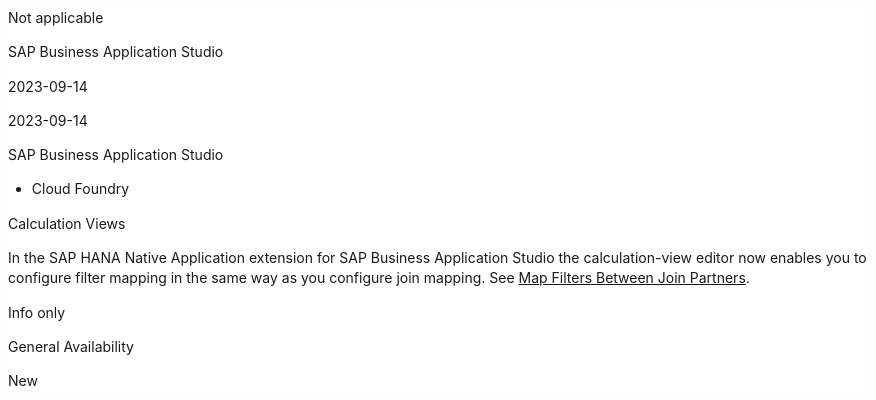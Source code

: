 Not applicable

</td>
<td valign="top">

SAP Business Application Studio

</td>
<td valign="top">

2023-09-14

</td>
<td valign="top">

2023-09-14

</td>
</tr>
<tr>
<td valign="top">

SAP Business Application Studio 

</td>
<td valign="top">

-   Cloud Foundry



</td>
<td valign="top">

Calculation Views

</td>
<td valign="top">

In the SAP HANA Native Application extension for SAP Business Application Studio the calculation-view editor now enables you to configure filter mapping in the same way as you configure join mapping. See [Map Filters Between Join Partners](https://help.sap.com/docs/HANA_CLOUD_DATABASE/d625b46ef0b445abb2c2fd9ba008c265/997ec7b767794160a373894ee96a365f.html?version=2023_3_QRC).

</td>
<td valign="top">

Info only

</td>
<td valign="top">

General Availability

</td>
<td valign="top">

New

</td>
<td valign="top">
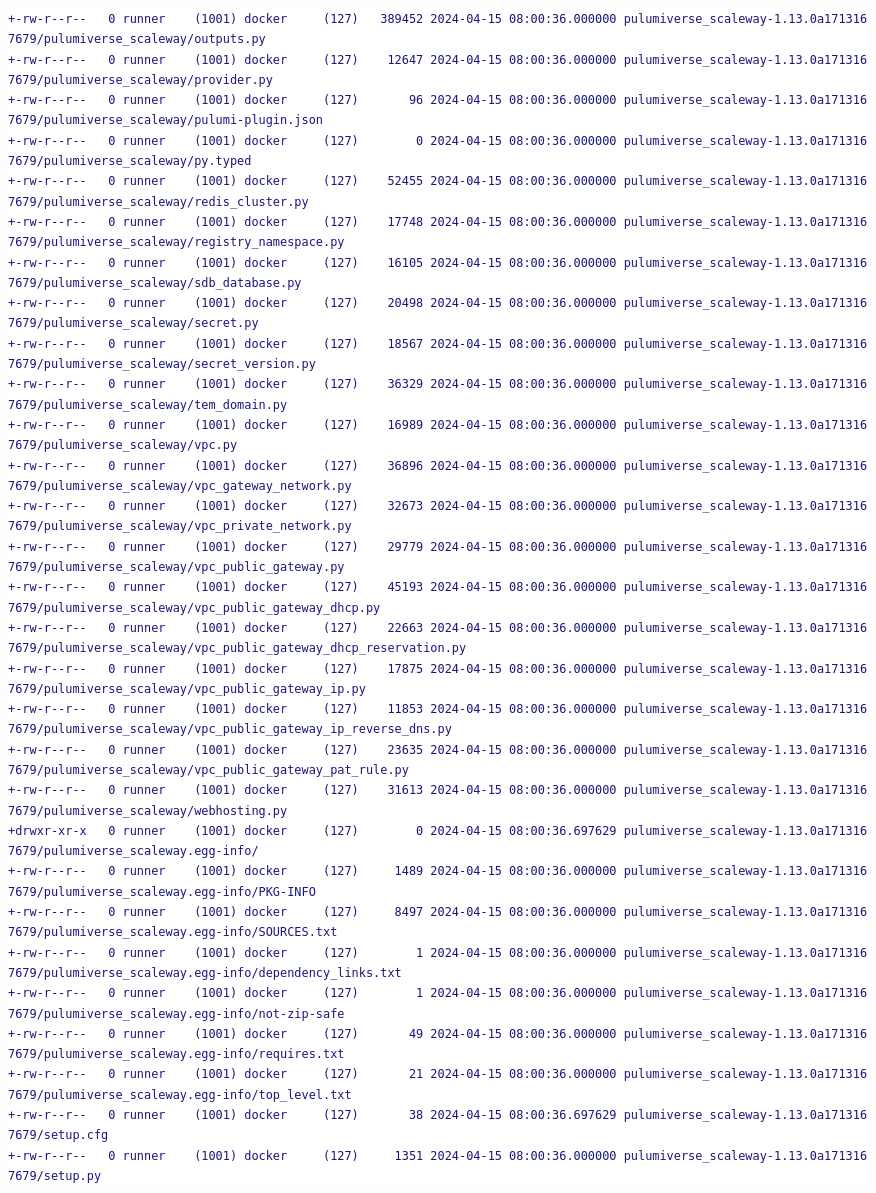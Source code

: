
 ```diff
+-rw-r--r--   0 runner    (1001) docker     (127)   389452 2024-04-15 08:00:36.000000 pulumiverse_scaleway-1.13.0a1713167679/pulumiverse_scaleway/outputs.py
+-rw-r--r--   0 runner    (1001) docker     (127)    12647 2024-04-15 08:00:36.000000 pulumiverse_scaleway-1.13.0a1713167679/pulumiverse_scaleway/provider.py
+-rw-r--r--   0 runner    (1001) docker     (127)       96 2024-04-15 08:00:36.000000 pulumiverse_scaleway-1.13.0a1713167679/pulumiverse_scaleway/pulumi-plugin.json
+-rw-r--r--   0 runner    (1001) docker     (127)        0 2024-04-15 08:00:36.000000 pulumiverse_scaleway-1.13.0a1713167679/pulumiverse_scaleway/py.typed
+-rw-r--r--   0 runner    (1001) docker     (127)    52455 2024-04-15 08:00:36.000000 pulumiverse_scaleway-1.13.0a1713167679/pulumiverse_scaleway/redis_cluster.py
+-rw-r--r--   0 runner    (1001) docker     (127)    17748 2024-04-15 08:00:36.000000 pulumiverse_scaleway-1.13.0a1713167679/pulumiverse_scaleway/registry_namespace.py
+-rw-r--r--   0 runner    (1001) docker     (127)    16105 2024-04-15 08:00:36.000000 pulumiverse_scaleway-1.13.0a1713167679/pulumiverse_scaleway/sdb_database.py
+-rw-r--r--   0 runner    (1001) docker     (127)    20498 2024-04-15 08:00:36.000000 pulumiverse_scaleway-1.13.0a1713167679/pulumiverse_scaleway/secret.py
+-rw-r--r--   0 runner    (1001) docker     (127)    18567 2024-04-15 08:00:36.000000 pulumiverse_scaleway-1.13.0a1713167679/pulumiverse_scaleway/secret_version.py
+-rw-r--r--   0 runner    (1001) docker     (127)    36329 2024-04-15 08:00:36.000000 pulumiverse_scaleway-1.13.0a1713167679/pulumiverse_scaleway/tem_domain.py
+-rw-r--r--   0 runner    (1001) docker     (127)    16989 2024-04-15 08:00:36.000000 pulumiverse_scaleway-1.13.0a1713167679/pulumiverse_scaleway/vpc.py
+-rw-r--r--   0 runner    (1001) docker     (127)    36896 2024-04-15 08:00:36.000000 pulumiverse_scaleway-1.13.0a1713167679/pulumiverse_scaleway/vpc_gateway_network.py
+-rw-r--r--   0 runner    (1001) docker     (127)    32673 2024-04-15 08:00:36.000000 pulumiverse_scaleway-1.13.0a1713167679/pulumiverse_scaleway/vpc_private_network.py
+-rw-r--r--   0 runner    (1001) docker     (127)    29779 2024-04-15 08:00:36.000000 pulumiverse_scaleway-1.13.0a1713167679/pulumiverse_scaleway/vpc_public_gateway.py
+-rw-r--r--   0 runner    (1001) docker     (127)    45193 2024-04-15 08:00:36.000000 pulumiverse_scaleway-1.13.0a1713167679/pulumiverse_scaleway/vpc_public_gateway_dhcp.py
+-rw-r--r--   0 runner    (1001) docker     (127)    22663 2024-04-15 08:00:36.000000 pulumiverse_scaleway-1.13.0a1713167679/pulumiverse_scaleway/vpc_public_gateway_dhcp_reservation.py
+-rw-r--r--   0 runner    (1001) docker     (127)    17875 2024-04-15 08:00:36.000000 pulumiverse_scaleway-1.13.0a1713167679/pulumiverse_scaleway/vpc_public_gateway_ip.py
+-rw-r--r--   0 runner    (1001) docker     (127)    11853 2024-04-15 08:00:36.000000 pulumiverse_scaleway-1.13.0a1713167679/pulumiverse_scaleway/vpc_public_gateway_ip_reverse_dns.py
+-rw-r--r--   0 runner    (1001) docker     (127)    23635 2024-04-15 08:00:36.000000 pulumiverse_scaleway-1.13.0a1713167679/pulumiverse_scaleway/vpc_public_gateway_pat_rule.py
+-rw-r--r--   0 runner    (1001) docker     (127)    31613 2024-04-15 08:00:36.000000 pulumiverse_scaleway-1.13.0a1713167679/pulumiverse_scaleway/webhosting.py
+drwxr-xr-x   0 runner    (1001) docker     (127)        0 2024-04-15 08:00:36.697629 pulumiverse_scaleway-1.13.0a1713167679/pulumiverse_scaleway.egg-info/
+-rw-r--r--   0 runner    (1001) docker     (127)     1489 2024-04-15 08:00:36.000000 pulumiverse_scaleway-1.13.0a1713167679/pulumiverse_scaleway.egg-info/PKG-INFO
+-rw-r--r--   0 runner    (1001) docker     (127)     8497 2024-04-15 08:00:36.000000 pulumiverse_scaleway-1.13.0a1713167679/pulumiverse_scaleway.egg-info/SOURCES.txt
+-rw-r--r--   0 runner    (1001) docker     (127)        1 2024-04-15 08:00:36.000000 pulumiverse_scaleway-1.13.0a1713167679/pulumiverse_scaleway.egg-info/dependency_links.txt
+-rw-r--r--   0 runner    (1001) docker     (127)        1 2024-04-15 08:00:36.000000 pulumiverse_scaleway-1.13.0a1713167679/pulumiverse_scaleway.egg-info/not-zip-safe
+-rw-r--r--   0 runner    (1001) docker     (127)       49 2024-04-15 08:00:36.000000 pulumiverse_scaleway-1.13.0a1713167679/pulumiverse_scaleway.egg-info/requires.txt
+-rw-r--r--   0 runner    (1001) docker     (127)       21 2024-04-15 08:00:36.000000 pulumiverse_scaleway-1.13.0a1713167679/pulumiverse_scaleway.egg-info/top_level.txt
+-rw-r--r--   0 runner    (1001) docker     (127)       38 2024-04-15 08:00:36.697629 pulumiverse_scaleway-1.13.0a1713167679/setup.cfg
+-rw-r--r--   0 runner    (1001) docker     (127)     1351 2024-04-15 08:00:36.000000 pulumiverse_scaleway-1.13.0a1713167679/setup.py
```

**What you have to do**
Every line of the listing that includes the word "setup" must be copied.

**Result of this task**
+-rw-r--r--   0 runner    (1001) docker     (127)       38 2024-04-15 08:00:36.697629 pulumiverse_scaleway-1.13.0a1713167679/setup.cfg
+-rw-r--r--   0 runner    (1001) docker     (127)     1351 2024-04-15 08:00:36.000000 pulumiverse_scaleway-1.13.0a1713167679/setup.py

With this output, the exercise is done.